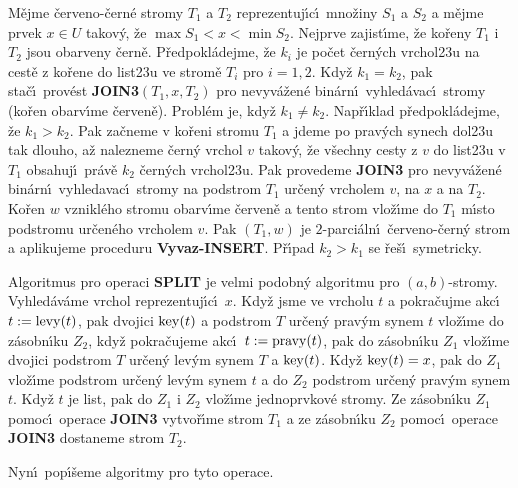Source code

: \flushpar M\v ejme \v cerveno-\v cern\'e stromy $T_1$ a $T_2$ reprezentuj\'\i c\'\i\ 
mno\v ziny $S_1$ a $S_2$ a m\v ejme prvek $x\in U$ takov\'y, \v ze 
$\max S_1<x<\min S_2$.  Nejprve zajist\'\i me, \v ze ko\v reny $T_
1$ i $T_2$ jsou 
obarveny \v cern\v e.  P\v redpokl\'adejme, \v ze $k_i$ je po\v cet \v cern\'ych 
vrchol\accent23u na cest\v e z ko\v rene do list\accent23u ve strom\v e 
$T_i$ pro $i=1,2$.  Kdy\v z $k_1=k_2$, pak sta\v c\'\i\ prov\'est {\bf JOIN3$
(T_1,x,T_2)$ }
pro nevyv\'a\v zen\'e bin\'arn\'\i\ vyhled\'avac\'\i\ stromy (ko\v ren obarv\'\i me 
\v cerven\v e).  Probl\'em je, kdy\v z $k_1\ne k_2$.  Nap\v r\'\i klad 
p\v redpokl\'adejme, \v ze $k_1>k_2$.  Pak za\v cneme v ko\v reni stromu $
T_1$ a 
jdeme po prav\'ych synech dol\accent23u tak dlouho, a\v z nalezneme 
\v cern\'y vrchol $v$ takov\'y, \v ze v\v sechny cesty z $v$ do list\accent23u 
v $T_1$ obsahuj\'\i\ pr\'av\v e $k_2$ \v cern\'ych vrchol\accent23u.  Pak 
provedeme {\bf JOIN3} pro nevyv\'a\v zen\'e bin\'arn\'\i\ vyhledavac\'\i\ stromy 
na podstrom $T_1$ ur\v cen\'y vrcholem $v$, na $x$ a na $T_2$. Ko\v ren $
w$ 
vznikl\'eho stromu obarv\'\i me \v cerven\v e a tento strom vlo\v z\'\i me do 
$T_1$ m\'\i sto podstromu ur\v cen\'eho vrcholem $v$. Pak $(T_1,w
)$ je 
$2$-parci\'aln\'\i\ \v cerveno-\v cern\'y strom a aplikujeme proceduru 
{\bf Vyvaz-INSERT}. P\v r\'\i pad $k_2>k_1$ se \v re\v s\'\i\ symetricky. 
\medskip

\flushpar Algoritmus pro operaci {\bf SPLIT} je velmi podobn\'y 
algoritmu pro $(a,b)$-stromy. Vy\-hled\'av\'a\-me vrchol 
reprezentuj\'\i c\'\i\ $x$. Kdy\v z jsme ve vrcholu $t$ a pokra\v cujme akc\'\i\ 
$t:=\operatorname{levy}(t)$, pak dvojici $\operatorname{key}(t)$ a podstrom $T$ ur\v cen\'y prav\'ym 
synem $t$ vlo\v z\'\i me do z\'asobn\'\i ku $Z_2$, kdy\v z pokra\v cujeme akc\'\i\ 
$t:=\operatorname{pravy}(t)$, pak do z\'asobn\'\i ku $Z_1$ vlo\v z\'\i me dvojici podstrom $
T$ 
ur\v cen\'y lev\'ym synem $T$ a $\operatorname{key}(t)$. Kdy\v z $\operatorname{key}(t)=x$, pak do $
Z_1$ 
vlo\v z\'\i me podstrom ur\v cen\'y lev\'ym synem $t$ a do $Z_2$ podstrom 
ur\v cen\'y prav\'ym synem $t$. Kdy\v z $t$ je list, pak do $Z_1$ i $
Z_2$ vlo\v z\'\i me 
jednoprvkov\'e stromy. Ze z\'asobn\'\i ku $Z_1$ pomoc\'\i\ operace {\bf JOIN3 }
vytvo\v r\'\i me strom $T_1$ a ze z\'asobn\'\i ku $Z_2$ pomoc\'\i\ operace {\bf JOIN3 }
dostaneme strom $T_2$. 
\medskip

\flushpar Nyn\'\i\ pop\'\i\v seme algoritmy pro tyto operace.
\medskip

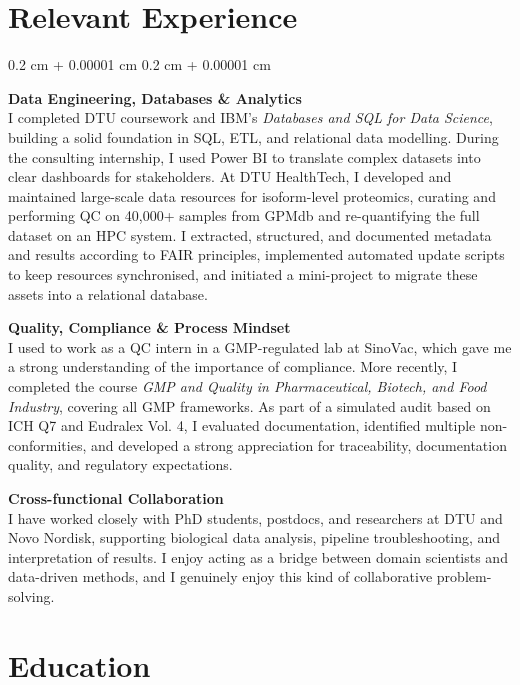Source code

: \documentclass[10pt, letterpaper]{article}
\newenvironment{onecolentry}{
    \begin{adjustwidth}{
        0.2 cm + 0.00001 cm
    }{
        0.2 cm + 0.00001 cm
    }
}{
    \end{adjustwidth}
} %
\begin{document}
\section{Relevant Experience}

\begin{onecolentry}

\textbf{Data Engineering, Databases \& Analytics} \\
I completed DTU coursework and IBM’s \textit{Databases and SQL for Data Science}, building a solid foundation in SQL, ETL, and relational data modelling. During the consulting internship, I used Power BI to translate complex datasets into clear dashboards for stakeholders. At DTU HealthTech, I developed and maintained large-scale data resources for isoform-level proteomics, curating and performing QC on 40,000+ samples from GPMdb and re-quantifying the full dataset on an HPC system. I extracted, structured, and documented metadata and results according to FAIR principles, implemented automated update scripts to keep resources synchronised, and initiated a mini-project to migrate these assets into a relational database.

\vspace{0.3 cm}

\textbf{Quality, Compliance \& Process Mindset} \\
I used to work as a QC intern in a GMP-regulated lab at SinoVac, which gave me a strong understanding of the importance of compliance. More recently, I completed the course \textit{GMP and Quality in Pharmaceutical, Biotech, and Food Industry}, covering all GMP frameworks. As part of a simulated audit based on ICH Q7 and Eudralex Vol. 4, I evaluated documentation, identified multiple non-conformities, and developed a strong appreciation for traceability, documentation quality, and regulatory expectations.

\vspace{0.3 cm}

\textbf{Cross-functional Collaboration} \\
I have worked closely with PhD students, postdocs, and researchers at DTU and Novo Nordisk, supporting biological data analysis, pipeline troubleshooting, and interpretation of results. I enjoy acting as a bridge between domain scientists and data-driven methods, and I genuinely enjoy this kind of collaborative problem-solving. 

\end{onecolentry}
    \section{Education}
\end{document}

= = = =

YOUR OBJECTIVE: All the records need to be printed again exactly as written, though without their pictures.

SOLUTION BELOW:
Source code

: \flushpar M\v ejme \v cerveno-\v cern\'e stromy $T_1$ a $T_2$ reprezentuj\'\i c\'\i\ 
mno\v ziny $S_1$ a $S_2$ a m\v ejme prvek $x\in U$ takov\'y, \v ze 
$\max S_1<x<\min S_2$.  Nejprve zajist\'\i me, \v ze ko\v reny $T_
1$ i $T_2$ jsou 
obarveny \v cern\v e.  P\v redpokl\'adejme, \v ze $k_i$ je po\v cet \v cern\'ych 
vrchol\accent23u na cest\v e z ko\v rene do list\accent23u ve strom\v e 
$T_i$ pro $i=1,2$.  Kdy\v z $k_1=k_2$, pak sta\v c\'\i\ prov\'est {\bf JOIN3$
(T_1,x,T_2)$ }
pro nevyv\'a\v zen\'e bin\'arn\'\i\ vyhled\'avac\'\i\ stromy (ko\v ren obarv\'\i me 
\v cerven\v e).  Probl\'em je, kdy\v z $k_1\ne k_2$.  Nap\v r\'\i klad 
p\v redpokl\'adejme, \v ze $k_1>k_2$.  Pak za\v cneme v ko\v reni stromu $
T_1$ a 
jdeme po prav\'ych synech dol\accent23u tak dlouho, a\v z nalezneme 
\v cern\'y vrchol $v$ takov\'y, \v ze v\v sechny cesty z $v$ do list\accent23u 
v $T_1$ obsahuj\'\i\ pr\'av\v e $k_2$ \v cern\'ych vrchol\accent23u.  Pak 
provedeme {\bf JOIN3} pro nevyv\'a\v zen\'e bin\'arn\'\i\ vyhledavac\'\i\ stromy 
na podstrom $T_1$ ur\v cen\'y vrcholem $v$, na $x$ a na $T_2$. Ko\v ren $
w$ 
vznikl\'eho stromu obarv\'\i me \v cerven\v e a tento strom vlo\v z\'\i me do 
$T_1$ m\'\i sto podstromu ur\v cen\'eho vrcholem $v$. Pak $(T_1,w
)$ je 
$2$-parci\'aln\'\i\ \v cerveno-\v cern\'y strom a aplikujeme proceduru 
{\bf Vyvaz-INSERT}. P\v r\'\i pad $k_2>k_1$ se \v re\v s\'\i\ symetricky. 
\medskip

\flushpar Algoritmus pro operaci {\bf SPLIT} je velmi podobn\'y 
algoritmu pro $(a,b)$-stromy. Vy\-hled\'av\'a\-me vrchol 
reprezentuj\'\i c\'\i\ $x$. Kdy\v z jsme ve vrcholu $t$ a pokra\v cujme akc\'\i\ 
$t:=\operatorname{levy}(t)$, pak dvojici $\operatorname{key}(t)$ a podstrom $T$ ur\v cen\'y prav\'ym 
synem $t$ vlo\v z\'\i me do z\'asobn\'\i ku $Z_2$, kdy\v z pokra\v cujeme akc\'\i\ 
$t:=\operatorname{pravy}(t)$, pak do z\'asobn\'\i ku $Z_1$ vlo\v z\'\i me dvojici podstrom $
T$ 
ur\v cen\'y lev\'ym synem $T$ a $\operatorname{key}(t)$. Kdy\v z $\operatorname{key}(t)=x$, pak do $
Z_1$ 
vlo\v z\'\i me podstrom ur\v cen\'y lev\'ym synem $t$ a do $Z_2$ podstrom 
ur\v cen\'y prav\'ym synem $t$. Kdy\v z $t$ je list, pak do $Z_1$ i $
Z_2$ vlo\v z\'\i me 
jednoprvkov\'e stromy. Ze z\'asobn\'\i ku $Z_1$ pomoc\'\i\ operace {\bf JOIN3 }
vytvo\v r\'\i me strom $T_1$ a ze z\'asobn\'\i ku $Z_2$ pomoc\'\i\ operace {\bf JOIN3 }
dostaneme strom $T_2$. 
\medskip

\flushpar Nyn\'\i\ pop\'\i\v seme algoritmy pro tyto operace.
\medskip

Source code

: \documentclass[10pt, letterpaper]{article}
\newenvironment{onecolentry}{
    \begin{adjustwidth}{
        0.2 cm + 0.00001 cm
    }{
        0.2 cm + 0.00001 cm
    }
}{
    \end{adjustwidth}
} %
\begin{document}
\section{Relevant Experience}

\begin{onecolentry}

\textbf{Data Engineering, Databases \& Analytics} \\
I completed DTU coursework and IBM’s \textit{Databases and SQL for Data Science}, building a solid foundation in SQL, ETL, and relational data modelling. During the consulting internship, I used Power BI to translate complex datasets into clear dashboards for stakeholders. At DTU HealthTech, I developed and maintained large-scale data resources for isoform-level proteomics, curating and performing QC on 40,000+ samples from GPMdb and re-quantifying the full dataset on an HPC system. I extracted, structured, and documented metadata and results according to FAIR principles, implemented automated update scripts to keep resources synchronised, and initiated a mini-project to migrate these assets into a relational database.

\vspace{0.3 cm}

\textbf{Quality, Compliance \& Process Mindset} \\
I used to work as a QC intern in a GMP-regulated lab at SinoVac, which gave me a strong understanding of the importance of compliance. More recently, I completed the course \textit{GMP and Quality in Pharmaceutical, Biotech, and Food Industry}, covering all GMP frameworks. As part of a simulated audit based on ICH Q7 and Eudralex Vol. 4, I evaluated documentation, identified multiple non-conformities, and developed a strong appreciation for traceability, documentation quality, and regulatory expectations.

\vspace{0.3 cm}

\textbf{Cross-functional Collaboration} \\
I have worked closely with PhD students, postdocs, and researchers at DTU and Novo Nordisk, supporting biological data analysis, pipeline troubleshooting, and interpretation of results. I enjoy acting as a bridge between domain scientists and data-driven methods, and I genuinely enjoy this kind of collaborative problem-solving. 

\end{onecolentry}
    \section{Education}
\end{document}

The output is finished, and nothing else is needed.